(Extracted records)
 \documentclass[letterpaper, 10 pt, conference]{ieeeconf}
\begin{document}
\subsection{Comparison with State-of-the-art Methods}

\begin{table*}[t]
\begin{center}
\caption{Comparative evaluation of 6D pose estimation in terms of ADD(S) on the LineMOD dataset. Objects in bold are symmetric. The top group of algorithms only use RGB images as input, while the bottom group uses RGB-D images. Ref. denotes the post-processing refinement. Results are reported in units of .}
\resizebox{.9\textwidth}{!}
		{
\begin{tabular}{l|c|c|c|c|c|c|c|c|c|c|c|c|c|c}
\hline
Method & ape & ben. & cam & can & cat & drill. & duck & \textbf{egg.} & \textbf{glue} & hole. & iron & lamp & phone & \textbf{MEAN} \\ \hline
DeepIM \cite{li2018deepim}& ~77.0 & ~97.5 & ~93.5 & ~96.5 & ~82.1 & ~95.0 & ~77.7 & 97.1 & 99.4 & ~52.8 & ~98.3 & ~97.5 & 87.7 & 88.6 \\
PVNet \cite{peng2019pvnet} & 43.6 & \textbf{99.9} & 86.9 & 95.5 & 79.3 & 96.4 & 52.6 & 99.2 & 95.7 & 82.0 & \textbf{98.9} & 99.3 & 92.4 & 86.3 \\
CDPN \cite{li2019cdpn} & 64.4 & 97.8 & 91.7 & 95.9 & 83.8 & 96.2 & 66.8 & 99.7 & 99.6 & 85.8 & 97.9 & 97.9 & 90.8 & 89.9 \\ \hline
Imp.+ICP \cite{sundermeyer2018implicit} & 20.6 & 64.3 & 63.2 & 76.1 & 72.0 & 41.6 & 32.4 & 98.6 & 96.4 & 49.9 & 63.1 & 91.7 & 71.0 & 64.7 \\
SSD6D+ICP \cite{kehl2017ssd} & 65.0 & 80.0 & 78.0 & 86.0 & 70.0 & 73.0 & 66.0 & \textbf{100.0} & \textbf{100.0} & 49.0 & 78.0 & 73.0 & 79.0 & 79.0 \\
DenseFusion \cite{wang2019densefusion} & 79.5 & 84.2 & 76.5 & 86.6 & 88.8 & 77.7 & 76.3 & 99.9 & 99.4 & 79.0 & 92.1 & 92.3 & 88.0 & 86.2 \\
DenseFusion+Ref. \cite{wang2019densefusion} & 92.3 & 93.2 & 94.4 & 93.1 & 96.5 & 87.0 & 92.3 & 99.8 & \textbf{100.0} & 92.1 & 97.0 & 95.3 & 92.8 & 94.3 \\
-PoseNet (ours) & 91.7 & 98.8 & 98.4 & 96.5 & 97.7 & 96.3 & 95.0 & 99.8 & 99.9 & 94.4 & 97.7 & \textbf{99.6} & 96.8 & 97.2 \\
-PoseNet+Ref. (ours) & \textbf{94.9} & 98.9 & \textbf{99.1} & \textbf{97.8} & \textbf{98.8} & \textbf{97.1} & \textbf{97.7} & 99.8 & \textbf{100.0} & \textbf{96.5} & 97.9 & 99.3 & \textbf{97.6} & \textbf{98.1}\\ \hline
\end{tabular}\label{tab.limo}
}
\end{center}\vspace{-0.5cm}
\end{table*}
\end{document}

→ Action item: Please retype each entry above exactly as it is written.

→ Response:
 \documentclass[letterpaper, 10 pt, conference]{ieeeconf}
\begin{document}
\subsection{Comparison with State-of-the-art Methods}

\begin{table*}[t]
\begin{center}
\caption{Comparative evaluation of 6D pose estimation in terms of ADD(S) on the LineMOD dataset. Objects in bold are symmetric. The top group of algorithms only use RGB images as input, while the bottom group uses RGB-D images. Ref. denotes the post-processing refinement. Results are reported in units of .}
\resizebox{.9\textwidth}{!}
		{
\begin{tabular}{l|c|c|c|c|c|c|c|c|c|c|c|c|c|c}
\hline
Method & ape & ben. & cam & can & cat & drill. & duck & \textbf{egg.} & \textbf{glue} & hole. & iron & lamp & phone & \textbf{MEAN} \\ \hline
DeepIM \cite{li2018deepim}& ~77.0 & ~97.5 & ~93.5 & ~96.5 & ~82.1 & ~95.0 & ~77.7 & 97.1 & 99.4 & ~52.8 & ~98.3 & ~97.5 & 87.7 & 88.6 \\
PVNet \cite{peng2019pvnet} & 43.6 & \textbf{99.9} & 86.9 & 95.5 & 79.3 & 96.4 & 52.6 & 99.2 & 95.7 & 82.0 & \textbf{98.9} & 99.3 & 92.4 & 86.3 \\
CDPN \cite{li2019cdpn} & 64.4 & 97.8 & 91.7 & 95.9 & 83.8 & 96.2 & 66.8 & 99.7 & 99.6 & 85.8 & 97.9 & 97.9 & 90.8 & 89.9 \\ \hline
Imp.+ICP \cite{sundermeyer2018implicit} & 20.6 & 64.3 & 63.2 & 76.1 & 72.0 & 41.6 & 32.4 & 98.6 & 96.4 & 49.9 & 63.1 & 91.7 & 71.0 & 64.7 \\
SSD6D+ICP \cite{kehl2017ssd} & 65.0 & 80.0 & 78.0 & 86.0 & 70.0 & 73.0 & 66.0 & \textbf{100.0} & \textbf{100.0} & 49.0 & 78.0 & 73.0 & 79.0 & 79.0 \\
DenseFusion \cite{wang2019densefusion} & 79.5 & 84.2 & 76.5 & 86.6 & 88.8 & 77.7 & 76.3 & 99.9 & 99.4 & 79.0 & 92.1 & 92.3 & 88.0 & 86.2 \\
DenseFusion+Ref. \cite{wang2019densefusion} & 92.3 & 93.2 & 94.4 & 93.1 & 96.5 & 87.0 & 92.3 & 99.8 & \textbf{100.0} & 92.1 & 97.0 & 95.3 & 92.8 & 94.3 \\
-PoseNet (ours) & 91.7 & 98.8 & 98.4 & 96.5 & 97.7 & 96.3 & 95.0 & 99.8 & 99.9 & 94.4 & 97.7 & \textbf{99.6} & 96.8 & 97.2 \\
-PoseNet+Ref. (ours) & \textbf{94.9} & 98.9 & \textbf{99.1} & \textbf{97.8} & \textbf{98.8} & \textbf{97.1} & \textbf{97.7} & 99.8 & \textbf{100.0} & \textbf{96.5} & 97.9 & 99.3 & \textbf{97.6} & \textbf{98.1}\\ \hline
\end{tabular}\label{tab.limo}
}
\end{center}\vspace{-0.5cm}
\end{table*}
\end{document}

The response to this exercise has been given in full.